Components of an RFID System
A comprehensive RFID system has four components:
RFID tags that are electronically programmed with unique information
Readers or sensors to query the tags
Server on which the software that interfaces with the integrated library software is loaded.
The heart of the system is the RFID tag, which can be fixed inside a book's back cover or directly onto CDs and videos. This tag is equipped with a programmable chip and an antenna. Each paper-thin tag contains an engraved antenna and a microchip with a capacity of at least 64 bits. There are three types of tags: "read only", "WORM," and "read/write" (Boss 2003). "Tags are "read only" if the identification is encoded at the time of manufacture and not rewritable. "WORM" (Write-Once-Read-Many) tags are programmed by the using organization, but without the ability to rewrite them later. "Read/write tags," which are chosen by most libraries, can have information changed or added. In libraries that use RFID, it is common to have part of the read/write tag secured against rewriting, e.g., the identification number of the item.

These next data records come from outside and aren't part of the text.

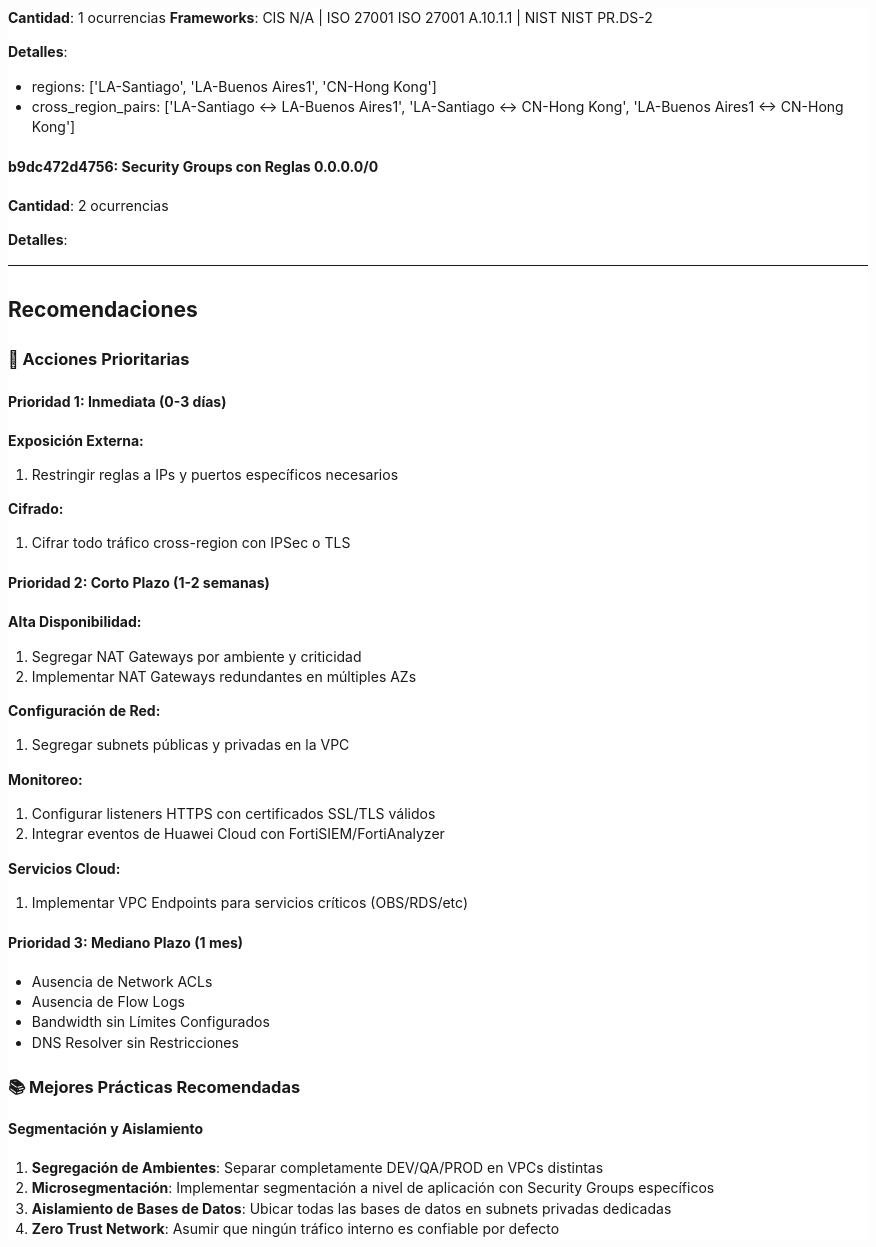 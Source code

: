 **Cantidad**: 1 ocurrencias
**Frameworks**: CIS N/A | ISO 27001 ISO 27001 A.10.1.1 | NIST NIST PR.DS-2

**Detalles**:
- regions: ['LA-Santiago', 'LA-Buenos Aires1', 'CN-Hong Kong']
- cross_region_pairs: ['LA-Santiago <-> LA-Buenos Aires1', 'LA-Santiago <-> CN-Hong Kong', 'LA-Buenos Aires1 <-> CN-Hong Kong']

#### b9dc472d4756: Security Groups con Reglas 0.0.0.0/0

**Cantidad**: 2 ocurrencias

**Detalles**:

---

## Recomendaciones

### 🎯 Acciones Prioritarias

#### Prioridad 1: Inmediata (0-3 días)

**Exposición Externa:**
1. Restringir reglas a IPs y puertos específicos necesarios

**Cifrado:**
1. Cifrar todo tráfico cross-region con IPSec o TLS

#### Prioridad 2: Corto Plazo (1-2 semanas)

**Alta Disponibilidad:**
1. Segregar NAT Gateways por ambiente y criticidad
2. Implementar NAT Gateways redundantes en múltiples AZs

**Configuración de Red:**
1. Segregar subnets públicas y privadas en la VPC

**Monitoreo:**
1. Configurar listeners HTTPS con certificados SSL/TLS válidos
2. Integrar eventos de Huawei Cloud con FortiSIEM/FortiAnalyzer

**Servicios Cloud:**
1. Implementar VPC Endpoints para servicios críticos (OBS/RDS/etc)

#### Prioridad 3: Mediano Plazo (1 mes)

- Ausencia de Network ACLs
- Ausencia de Flow Logs
- Bandwidth sin Límites Configurados
- DNS Resolver sin Restricciones

### 📚 Mejores Prácticas Recomendadas

#### Segmentación y Aislamiento
1. **Segregación de Ambientes**: Separar completamente DEV/QA/PROD en VPCs distintas
2. **Microsegmentación**: Implementar segmentación a nivel de aplicación con Security Groups específicos
3. **Aislamiento de Bases de Datos**: Ubicar todas las bases de datos en subnets privadas dedicadas
4. **Zero Trust Network**: Asumir que ningún tráfico interno es confiable por defecto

RFID readers or receivers are composed of a radio frequency module, a control unit and an antenna to interrogate electronic tags via radio frequency (RF) communication (Sarma et al. 2002). The reader powers an antenna to generate an RF field. When a tag passes through the field, the information stored on the chip in the tag is interpreted by the reader and sent to the server, which, in turn, communicates with the integrated library system when the RFID system is interfaced with it (Boss 2004).

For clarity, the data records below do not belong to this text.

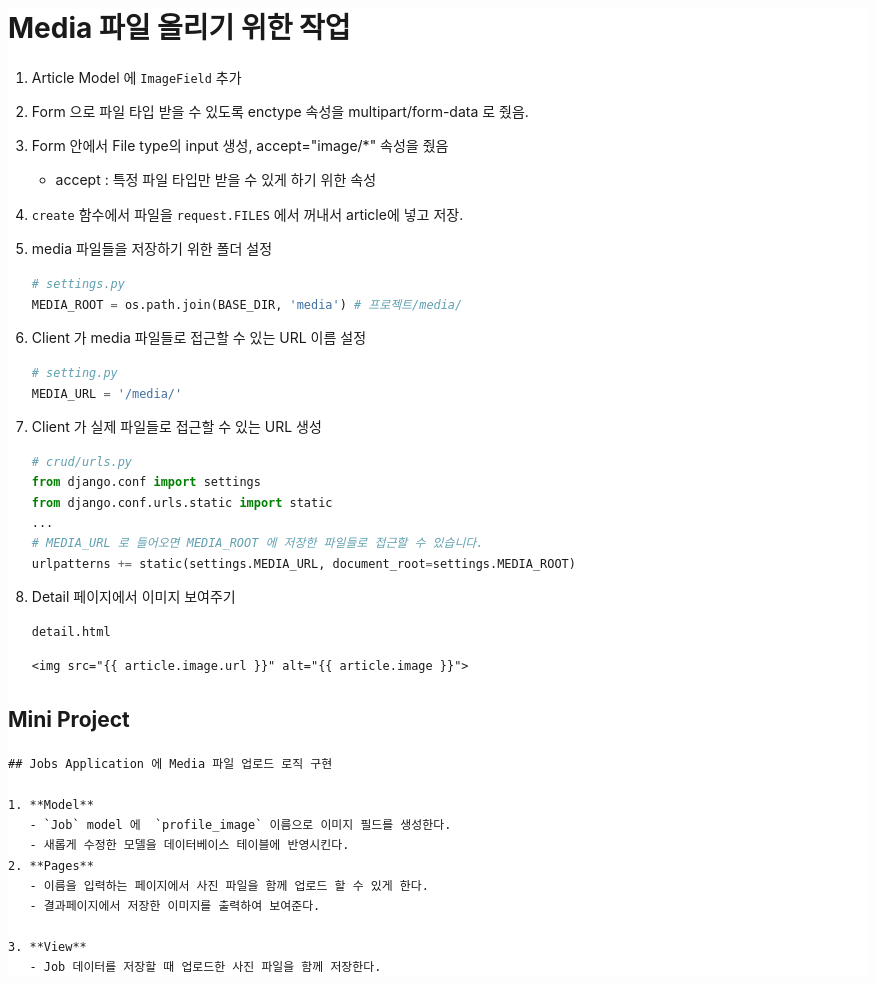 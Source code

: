 # Media 파일 올리기 위한 작업

1. Article Model 에 `ImageField` 추가

2. Form 으로 파일 타입 받을 수 있도록 enctype 속성을 multipart/form-data 로 줬음.

3. Form 안에서 File type의 input 생성, accept="image/*" 속성을 줬음

   - accept : 특정 파일 타입만 받을 수 있게 하기 위한 속성

4. `create` 함수에서 파일을 `request.FILES` 에서 꺼내서 article에 넣고 저장.

5. media 파일들을 저장하기 위한 폴더 설정

   ```python
   # settings.py
   MEDIA_ROOT = os.path.join(BASE_DIR, 'media') # 프로젝트/media/
   ```

6. Client 가 media 파일들로 접근할 수 있는 URL 이름 설정

   ```python
   # setting.py
   MEDIA_URL = '/media/'
   ```

7. Client 가 실제 파일들로 접근할 수 있는 URL 생성

   ```python
   # crud/urls.py
   from django.conf import settings
   from django.conf.urls.static import static
   ...
   # MEDIA_URL 로 들어오면 MEDIA_ROOT 에 저장한 파일들로 접근할 수 있습니다.
   urlpatterns += static(settings.MEDIA_URL, document_root=settings.MEDIA_ROOT)
   ```

8. Detail 페이지에서 이미지 보여주기

   `detail.html`

   ```django
   <img src="{{ article.image.url }}" alt="{{ article.image }}">
   ```

## Mini Project

```
## Jobs Application 에 Media 파일 업로드 로직 구현

1. **Model**
   - `Job` model 에  `profile_image` 이름으로 이미지 필드를 생성한다.
   - 새롭게 수정한 모델을 데이터베이스 테이블에 반영시킨다.
2. **Pages**
   - 이름을 입력하는 페이지에서 사진 파일을 함께 업로드 할 수 있게 한다.
   - 결과페이지에서 저장한 이미지를 출력하여 보여준다.

3. **View**
   - Job 데이터를 저장할 때 업로드한 사진 파일을 함께 저장한다.
```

RFID exit gate sensors (readers) at exits are basically two types. One type reads the information on the tag(s) going by and communicates that information to a server. The server, after checking the circulation database, turns on an alarm if the material is not properly checked out. Another type relies on a "theft" byte in the tag that is turned on or off to show that the item has been charged or not, making it unnecessary to communicate with the circulation database.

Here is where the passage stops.